Work to complete> Please tally how many lines in the entries below include the word "我们知道", giving only the number.

Dataset extract>
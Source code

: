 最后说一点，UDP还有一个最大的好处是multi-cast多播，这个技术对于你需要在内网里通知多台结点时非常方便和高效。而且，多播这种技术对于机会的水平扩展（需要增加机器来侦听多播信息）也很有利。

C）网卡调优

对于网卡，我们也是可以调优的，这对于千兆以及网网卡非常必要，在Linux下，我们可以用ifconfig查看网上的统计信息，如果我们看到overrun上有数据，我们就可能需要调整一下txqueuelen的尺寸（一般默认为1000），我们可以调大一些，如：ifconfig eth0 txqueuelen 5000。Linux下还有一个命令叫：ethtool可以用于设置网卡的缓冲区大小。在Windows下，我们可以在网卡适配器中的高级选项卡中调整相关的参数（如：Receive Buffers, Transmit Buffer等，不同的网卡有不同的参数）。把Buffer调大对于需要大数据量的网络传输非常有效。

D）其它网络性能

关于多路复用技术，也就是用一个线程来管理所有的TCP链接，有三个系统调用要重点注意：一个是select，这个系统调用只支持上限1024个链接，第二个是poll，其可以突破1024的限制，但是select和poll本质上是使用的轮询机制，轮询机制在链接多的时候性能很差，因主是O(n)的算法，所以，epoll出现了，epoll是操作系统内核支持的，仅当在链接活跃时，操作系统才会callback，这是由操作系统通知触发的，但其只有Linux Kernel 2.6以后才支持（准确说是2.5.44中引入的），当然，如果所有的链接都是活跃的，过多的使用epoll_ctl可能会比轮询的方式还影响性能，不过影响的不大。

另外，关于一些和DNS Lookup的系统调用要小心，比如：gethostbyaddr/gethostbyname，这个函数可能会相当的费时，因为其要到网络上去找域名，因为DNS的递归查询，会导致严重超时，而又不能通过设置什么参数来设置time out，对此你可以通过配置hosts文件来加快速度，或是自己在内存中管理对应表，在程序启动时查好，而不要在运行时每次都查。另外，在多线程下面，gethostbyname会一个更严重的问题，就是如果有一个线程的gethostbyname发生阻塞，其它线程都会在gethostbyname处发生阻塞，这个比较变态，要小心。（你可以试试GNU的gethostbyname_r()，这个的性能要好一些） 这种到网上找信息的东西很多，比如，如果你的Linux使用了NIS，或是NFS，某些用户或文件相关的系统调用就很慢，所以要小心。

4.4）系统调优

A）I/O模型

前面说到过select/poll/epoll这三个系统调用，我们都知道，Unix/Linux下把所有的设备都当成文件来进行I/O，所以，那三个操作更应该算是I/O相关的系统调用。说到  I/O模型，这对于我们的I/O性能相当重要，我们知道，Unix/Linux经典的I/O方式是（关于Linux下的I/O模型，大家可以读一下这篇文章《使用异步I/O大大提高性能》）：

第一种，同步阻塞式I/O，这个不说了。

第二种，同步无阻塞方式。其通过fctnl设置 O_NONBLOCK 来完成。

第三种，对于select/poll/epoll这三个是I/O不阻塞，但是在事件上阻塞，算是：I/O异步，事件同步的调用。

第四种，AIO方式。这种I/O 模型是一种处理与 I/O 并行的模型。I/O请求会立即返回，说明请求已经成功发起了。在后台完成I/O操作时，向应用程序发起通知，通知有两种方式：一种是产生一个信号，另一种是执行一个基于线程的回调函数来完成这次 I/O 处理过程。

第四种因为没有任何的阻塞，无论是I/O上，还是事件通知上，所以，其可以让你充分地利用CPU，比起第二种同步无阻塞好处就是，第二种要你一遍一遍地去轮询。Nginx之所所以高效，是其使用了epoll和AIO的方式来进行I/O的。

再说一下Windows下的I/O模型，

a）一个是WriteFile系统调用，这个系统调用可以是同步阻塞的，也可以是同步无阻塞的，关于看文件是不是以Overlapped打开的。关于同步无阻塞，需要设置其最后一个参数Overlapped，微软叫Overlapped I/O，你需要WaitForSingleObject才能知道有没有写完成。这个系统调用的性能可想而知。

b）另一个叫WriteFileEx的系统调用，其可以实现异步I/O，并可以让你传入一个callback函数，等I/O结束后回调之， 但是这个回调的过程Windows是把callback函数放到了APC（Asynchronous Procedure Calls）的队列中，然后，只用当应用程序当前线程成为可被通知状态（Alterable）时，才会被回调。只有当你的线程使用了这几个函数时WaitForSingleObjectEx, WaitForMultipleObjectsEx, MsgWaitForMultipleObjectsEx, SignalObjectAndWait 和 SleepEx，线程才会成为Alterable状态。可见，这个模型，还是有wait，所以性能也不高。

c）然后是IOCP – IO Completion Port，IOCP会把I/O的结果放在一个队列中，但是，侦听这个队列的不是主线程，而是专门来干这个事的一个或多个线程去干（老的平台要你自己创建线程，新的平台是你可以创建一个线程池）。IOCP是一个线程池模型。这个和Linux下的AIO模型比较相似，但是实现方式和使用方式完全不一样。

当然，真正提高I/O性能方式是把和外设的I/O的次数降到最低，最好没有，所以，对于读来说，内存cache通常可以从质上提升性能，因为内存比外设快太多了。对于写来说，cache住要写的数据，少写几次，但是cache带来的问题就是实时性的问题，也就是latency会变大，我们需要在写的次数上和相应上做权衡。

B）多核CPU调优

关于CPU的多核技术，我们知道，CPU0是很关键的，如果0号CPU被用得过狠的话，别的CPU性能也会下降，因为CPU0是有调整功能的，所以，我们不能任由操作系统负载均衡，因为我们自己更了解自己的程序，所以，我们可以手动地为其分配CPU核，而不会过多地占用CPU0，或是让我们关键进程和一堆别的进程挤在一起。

Response to this task> 2